Editorial: Same-sex marriage laws promote equality, liberty

By Pitt News Staff

Progress is sometimes slow and arduous, especially when dealing with people’s deep-set… Progress is sometimes slow and arduous, especially when dealing with people’s deep-set beliefs and convictions. So it is more than a little surprising that some of the most substantial progress toward civil rights for same-sex couples should come about in a period of less than a week.

Last Friday, the Iowa Supreme Court rejected as unconstitutional a state law restricting marriage to a union between a man and a woman by upholding a lower court’s ruling on the law. And on Tuesday, the Vermont legislature voted to override Gov. Jim Douglas’ veto of a bill that would permit gay marriages in the state, making the bill a law.

If there’s anything to be said here, it’s congratulations to these two states. These moves could well mark a turning point in the general sentiment toward gay marriage in this country.

Vermont was also the first state to allow civil unions between same-sex couples, which started in 2000, while Iowa was among the first states to allow interracial marriage and admit women into the state bar to practice law.

It’s difficult to imagine that there were once laws prohibiting these actions. But gay rights are a civil rights issue, and it’s almost impossible to argue that the laws against same-sex marriage are anything other than discriminatory.

But not only are these decisions a step forward for equality and civil rights in the United States, they’re also a refreshing reminder that there is still some measure of decency and common sense present in the legal system.

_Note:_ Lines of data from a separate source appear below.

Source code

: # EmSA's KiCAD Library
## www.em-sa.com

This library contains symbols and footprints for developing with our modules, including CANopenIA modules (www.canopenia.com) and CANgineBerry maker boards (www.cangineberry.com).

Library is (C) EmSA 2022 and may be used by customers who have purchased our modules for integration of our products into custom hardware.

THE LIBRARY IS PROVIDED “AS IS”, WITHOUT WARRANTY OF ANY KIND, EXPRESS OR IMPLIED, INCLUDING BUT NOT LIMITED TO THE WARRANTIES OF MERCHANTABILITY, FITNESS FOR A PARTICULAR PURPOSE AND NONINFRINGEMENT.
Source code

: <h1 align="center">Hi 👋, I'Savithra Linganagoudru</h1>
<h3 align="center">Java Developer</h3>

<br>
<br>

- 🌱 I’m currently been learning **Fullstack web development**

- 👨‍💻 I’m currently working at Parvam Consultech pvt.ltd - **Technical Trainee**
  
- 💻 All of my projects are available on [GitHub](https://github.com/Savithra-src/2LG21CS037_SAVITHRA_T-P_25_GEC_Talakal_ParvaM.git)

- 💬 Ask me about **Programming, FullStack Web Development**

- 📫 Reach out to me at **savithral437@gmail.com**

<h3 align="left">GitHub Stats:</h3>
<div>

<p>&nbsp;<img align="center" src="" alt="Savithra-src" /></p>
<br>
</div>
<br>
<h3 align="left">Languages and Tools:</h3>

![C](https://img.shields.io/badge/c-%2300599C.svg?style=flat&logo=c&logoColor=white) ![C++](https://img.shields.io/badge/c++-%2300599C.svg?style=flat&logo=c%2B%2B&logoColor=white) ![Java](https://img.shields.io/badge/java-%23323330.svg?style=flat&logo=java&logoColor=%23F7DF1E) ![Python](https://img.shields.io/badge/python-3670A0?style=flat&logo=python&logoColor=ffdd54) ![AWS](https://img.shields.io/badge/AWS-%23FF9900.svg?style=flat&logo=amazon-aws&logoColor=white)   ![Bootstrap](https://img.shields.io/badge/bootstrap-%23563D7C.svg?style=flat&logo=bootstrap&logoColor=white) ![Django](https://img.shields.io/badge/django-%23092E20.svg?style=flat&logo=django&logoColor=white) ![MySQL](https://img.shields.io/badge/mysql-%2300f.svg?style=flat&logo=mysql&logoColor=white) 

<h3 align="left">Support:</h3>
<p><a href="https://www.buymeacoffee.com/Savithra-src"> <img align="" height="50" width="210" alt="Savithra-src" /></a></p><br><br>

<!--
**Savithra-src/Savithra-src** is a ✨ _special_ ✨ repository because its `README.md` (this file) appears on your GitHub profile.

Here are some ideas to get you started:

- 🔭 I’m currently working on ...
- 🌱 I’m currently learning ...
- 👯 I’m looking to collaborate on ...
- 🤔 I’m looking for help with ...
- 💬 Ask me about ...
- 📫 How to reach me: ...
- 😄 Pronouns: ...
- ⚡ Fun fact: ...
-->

But there is still so much progress left to be made. Sure, the Iowa and Vermont decisions are huge steps in the direction of civil rights and equal justice, but there are still a vast number of hurdles to clear before same-sex marriages and civil unions are legal and recognized across the country.

For instance, the federal Defense of Marriage Act allows any state to ignore a same-sex marriage performed in another state. It also prohibits the federal government from treating any same-sex relationship as a marriage, even if it was legally performed and recognized within that state.

President Barack Obama’s administration has already pledged to repeal the law, but whether this attempt will be successful or will ever materialize is still unclear. The U.S. Supreme Court has declined to review any cases challenging DOMA, leaving the future of the law in the air for now.

Individual state laws and constitutional amendments prohibiting gay marriage will have to come down one by one for the movement to gain ground — something that will likely happen with time, though how long it will take is impossible to say.

One thing is sure: If our society is going to place value on equality and fairness under law, then we really have no choice but to make same-sex marriages legal. Sexual orientation is already a protected classification under federal and most state laws, and discrimination against gays and lesbians is becoming increasingly difficult to justify from a legal standpoint.

We have no doubt that at some point in the future, same-sex marriages will be legal across the country, in no small part’ because of the efforts in Vermont, Iowa and other states. The only thing left to do is to keep this progress moving toward the ultimate goal of equality and fairness for all U.S. citizens in all aspects of their lives.